Kate Figes (/ˈfɪdʒɪz/ born Catherine-Jane Figes; 6 November 1957 – 7 December 2019) was an English author and journalist.

==Early life and background==
Kate Figes was born in London, England, on 6 November 1957, the daughter of the feminist writer Eva (née Unger) and John George Figes. Her younger brother is the historian Orlando Figes. Their mother's Jewish family fled from Nazi Germany in 1939. Figes's parents divorced when she was aged five, both relating different accounts as to what happened. She left home at 17 after a row with her mother; the relationship between the two women remained difficult for many years.

After graduating in Russian and Arabic from the Polytechnic of Central London (now the University of Westminster), Figes became a sales representative for Pandora Press, the feminist imprint of publishers Routledge Kegan Paul, and later worked as a publicist and editor for the same firm. Figes followed her mother's profession, although she only became a full-time writer in her thirties. "It's not easy to believe you can when your own mother is one too," she once said. Following a part-time job as fiction editor for Cosmopolitan magazine, leading to newspaper commissions and her appointment in 1996 as the books editor of You magazine (a supplement of The Mail on Sunday), a post she retained for the rest of her career. She wrote seven books of non-fiction and two novels.

==Books==
According to Melissa Benn, Figes wrote "several books on women's most profound experiences". Her first book, Because of Her Sex: The Myth of Equality for Women in Britain, was published in 1994, and concerned sexism. Life after Birth (1998) drew on interviews with several hundred interviews with new mothers and was a best-seller in the UK. Rebecca Abrams wrote in The Independent on Sunday, "combines personal opinion, anecdote, medical information, social history and (a few) statistics." A decade later, Abrams described it as "taboo-busting" in laying "bare the secret ambivalence and confusion at the heart of many women's experience of motherhood."

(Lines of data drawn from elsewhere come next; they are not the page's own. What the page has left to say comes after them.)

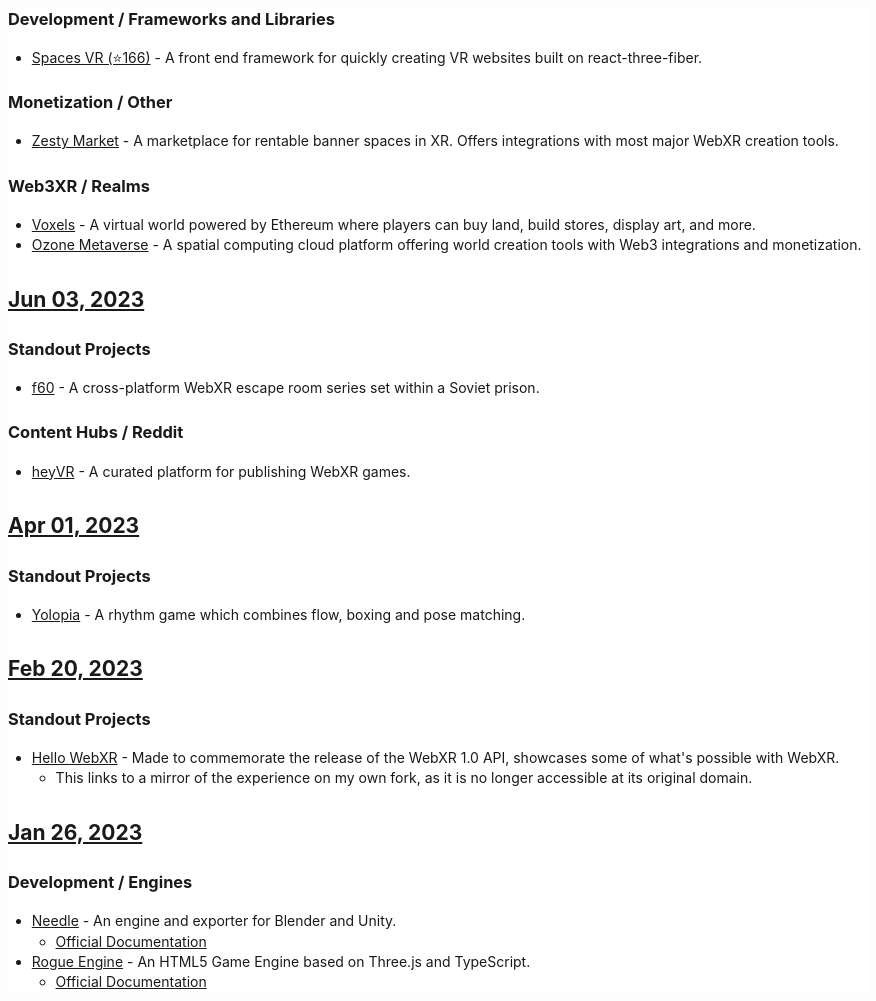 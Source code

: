 ### Development / Frameworks and Libraries

*   [Spaces VR (⭐166)](https://github.com/musehq/spacesvr) - A front end framework for quickly creating VR websites built on react-three-fiber.

### Monetization / Other

*   [Zesty Market](https://www.zesty.market) - A marketplace for rentable banner spaces in XR. Offers integrations with most major WebXR creation tools.

### Web3XR / Realms

*   [Voxels](https://www.voxels.com/) - A virtual world powered by Ethereum where players can buy land, build stores, display art, and more.
*   [Ozone Metaverse](https://ozonemetaverse.io/) - A spatial computing cloud platform offering world creation tools with Web3 integrations and monetization.

## [Jun 03, 2023](/content/2023/06/03/README.md)

### Standout Projects

*   [f60](https://heyvr.io/game/f60) - A cross-platform WebXR escape room series set within a Soviet prison.

### Content Hubs / Reddit

*   [heyVR](https://heyvr.io/) - A curated platform for publishing WebXR games.

## [Apr 01, 2023](/content/2023/04/01/README.md)

### Standout Projects

*   [Yolopia](https://www.yolopia.com/) - A rhythm game which combines flow, boxing and pose matching.

## [Feb 20, 2023](/content/2023/02/20/README.md)

### Standout Projects

*   [Hello WebXR](https://msub2.github.io/hello-webxr/) - Made to commemorate the release of the WebXR 1.0 API, showcases some of what's possible with WebXR.
    *   This links to a mirror of the experience on my own fork, as it is no longer accessible at its original domain.

## [Jan 26, 2023](/content/2023/01/26/README.md)

### Development / Engines

*   [Needle](https://needle.tools/) - An engine and exporter for Blender and Unity.
    *   [Official Documentation](https://engine.needle.tools/docs/)
*   [Rogue Engine](https://rogueengine.io/) - An HTML5 Game Engine based on Three.js and TypeScript.
    *   [Official Documentation](https://rogueengine.io/docs/manual/getting-started/installation/)
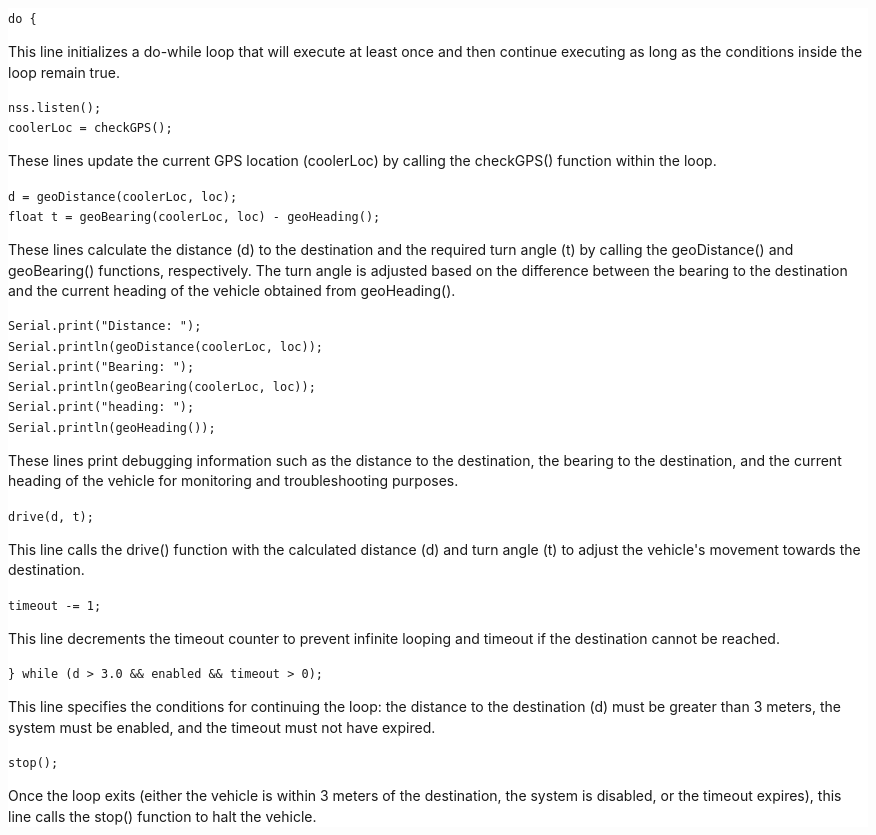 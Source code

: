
 ```
do {
```
This line initializes a do-while loop that will execute at least once and then continue executing as long as the conditions inside the loop remain true.

```
nss.listen();
coolerLoc = checkGPS();
```
These lines update the current GPS location (coolerLoc) by calling the checkGPS() function within the loop.

```
d = geoDistance(coolerLoc, loc);
float t = geoBearing(coolerLoc, loc) - geoHeading();
```
These lines calculate the distance (d) to the destination and the required turn angle (t) by calling the geoDistance() and geoBearing() functions, respectively. The turn angle is adjusted based on the difference between the bearing to the destination and the current heading of the vehicle obtained from geoHeading().

```
Serial.print("Distance: ");
Serial.println(geoDistance(coolerLoc, loc));
Serial.print("Bearing: ");
Serial.println(geoBearing(coolerLoc, loc));
Serial.print("heading: ");
Serial.println(geoHeading());
```
These lines print debugging information such as the distance to the destination, the bearing to the destination, and the current heading of the vehicle for monitoring and troubleshooting purposes.

```
drive(d, t);
```
This line calls the drive() function with the calculated distance (d) and turn angle (t) to adjust the vehicle's movement towards the destination.

```
timeout -= 1;
```
This line decrements the timeout counter to prevent infinite looping and timeout if the destination cannot be reached.

```
} while (d > 3.0 && enabled && timeout > 0);
```
This line specifies the conditions for continuing the loop: the distance to the destination (d) must be greater than 3 meters, the system must be enabled, and the timeout must not have expired.

```
stop();
```
Once the loop exits (either the vehicle is within 3 meters of the destination, the system is disabled, or the timeout expires), this line calls the stop() function to halt the vehicle.

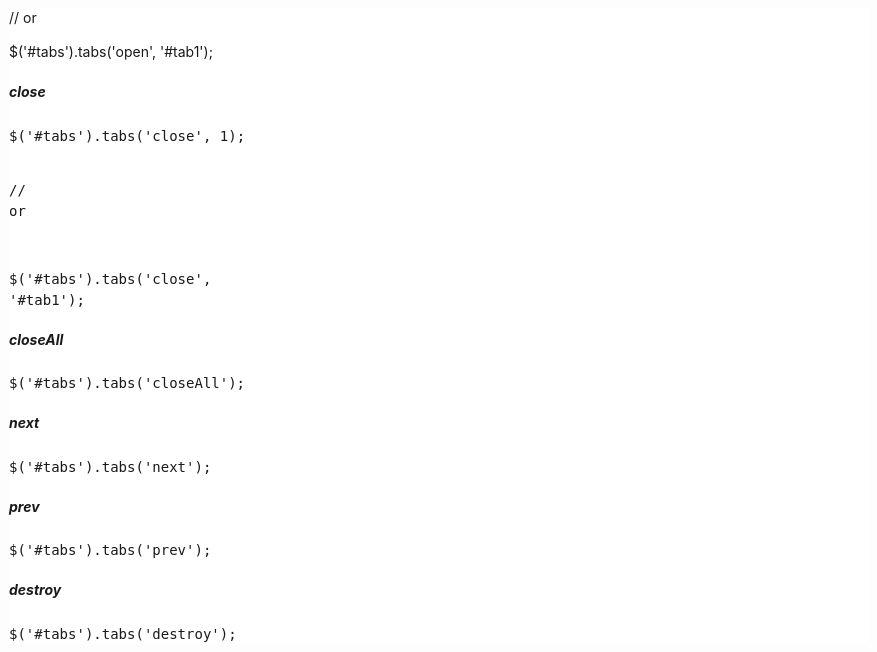 <span class="hljs-regexp">//</span> <span class="hljs-keyword">or</span>

<span class="hljs-variable">$(</span><span class="hljs-string">'#tabs'</span>).tabs(<span class="hljs-string">'open'</span>, <span class="hljs-string">'#tab1'</span>);
</pre>
<h5>close</h5>
<pre class="code skip"><span class="hljs-variable">$(</span><span class="hljs-string">'#tabs'</span>).tabs(<span class="hljs-string">'close'</span>, <span class="hljs-number">1</span>);

<span class="hljs-regexp">//</span> <span class="hljs-keyword">or</span>

<span class="hljs-variable">$(</span><span class="hljs-string">'#tabs'</span>).tabs(<span class="hljs-string">'close'</span>, <span class="hljs-string">'#tab1'</span>);
</pre>
<h5>closeAll</h5>
<pre class="code skip"><span class="hljs-variable">$(</span><span class="hljs-string">'#tabs'</span>).tabs(<span class="hljs-string">'closeAll'</span>);
</pre>
<h5>next</h5>
<pre class="code skip"><span class="hljs-variable">$(</span><span class="hljs-string">'#tabs'</span>).tabs(<span class="hljs-string">'next'</span>);
</pre>
<h5>prev</h5>
<pre class="code skip"><span class="hljs-variable">$(</span><span class="hljs-string">'#tabs'</span>).tabs(<span class="hljs-string">'prev'</span>);
</pre>
<h5>destroy</h5>
<pre class="code skip"><span class="hljs-variable">$(</span><span class="hljs-string">'#tabs'</span>).tabs(<span class="hljs-string">'destroy'</span>);
</pre>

Figes' non-fiction book on adolescence, The Terrible Teens (2002), was followed by two novels, What About Me? The diaries and emails of a menopausal mother and her teenage daughter and its sequel What About Me Too? The Big Fat Bitch Book For Girls (2008) is partly a self-help book for teenagers, while Our Cheating Hearts – Love and Loyalty, Lust and Lies (2013) considered infidelity.

For Couples: the Truth (2010), Figes interviewed 120 men and women in a relationship, both heterosexual and gay, about all aspects of their lives. Cassandra Jardine in The Daily Telegraph wrote that it is "a book that lingers in the mind, with a fundamentally upbeat message".

==Personal life==
Figes married Christopher Wyld in 1988; Wyld was then a foreign news editor for the BBC. The couple had two daughters. Figes said in 2010 that her experience of her parents' divorce left its mark on the early years of her own marriage: "I still spent the first 10 years of our marriage wondering when my husband was going to leave me!" Following the birth of her first daughter, Figes suffered from postnatal depression for a few years; diagnosis was somewhat delayed.

With her brother, Figes received naturalisation papers from the German embassy in June 2017. Figes wrote: "We were holding out our hands in forgiveness to shake those of younger Germans, who also bore no responsibility for the past at a time of growing nationalism and suspicion of 'the other' in Europe. All of this had contributed to the making of the decision".

===Terminal illness===
Figes was diagnosed in September 2016 with triple negative breast cancer, which had metastasised. She wrote about her terminal illness in On Smaller Dogs and Larger Life Questions, published by Virago in 2018.

Figes died from cancer at home in London on 7 December 2019.